No, God damnit!” she yelled, but her spurs were forcibly ejected from the rudder control ports and she was thrown from the saddle. As Tilly tumbled past the Shenandoah and Las Ráfagas into the deeper atmosphere, Gus was thrown bodily from the saddle and back into the engine room. Tilly slammed the saddleroom hatch closed behind her. When Gus slammed a fist against the door, every alarm at Tilly’s disposal erupted at once, and drowned out Gus’s ability to even think.

Covered in coolant and foul-smelling orange sludge, with klaxons ringing in her ears and showers of sparks dazzling her tear-filled eyes, Gus finally did what she was told and scrambled for the pod.
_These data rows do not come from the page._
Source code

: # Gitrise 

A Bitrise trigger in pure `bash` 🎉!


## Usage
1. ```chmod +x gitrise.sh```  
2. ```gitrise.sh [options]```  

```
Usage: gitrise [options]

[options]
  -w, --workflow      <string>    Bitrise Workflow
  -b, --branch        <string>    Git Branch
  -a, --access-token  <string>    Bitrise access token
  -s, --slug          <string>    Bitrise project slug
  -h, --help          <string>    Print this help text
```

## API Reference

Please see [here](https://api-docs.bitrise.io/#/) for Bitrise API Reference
She stopped at the entrance to Tilly’s meager cargo hold, once only home to a small beehive and a little contraband, now laden with more riches than she had ever dared imagine.

Was there time to salvage something? Anything? Probably not, but that had never stopped her before.

A moment or two later she reemerged from the cargo hold and raced the final steps to the pod. She threw herself into the can-shaped escape pod and Tilly closed the hatch behind her again. With Gus was safe inside the pod, the alarms stopped and were replaced with a low whickering. Gus pulled her hood up and activated the life support systems. She put her hand against the glass and took one final look at what had been her home, and her friend. “I love you too,” she said, and the tears finally overflowed.

The pod was launched upwards, into the storm, and Gus watched her oldest and only companion left tumble into the churning dark.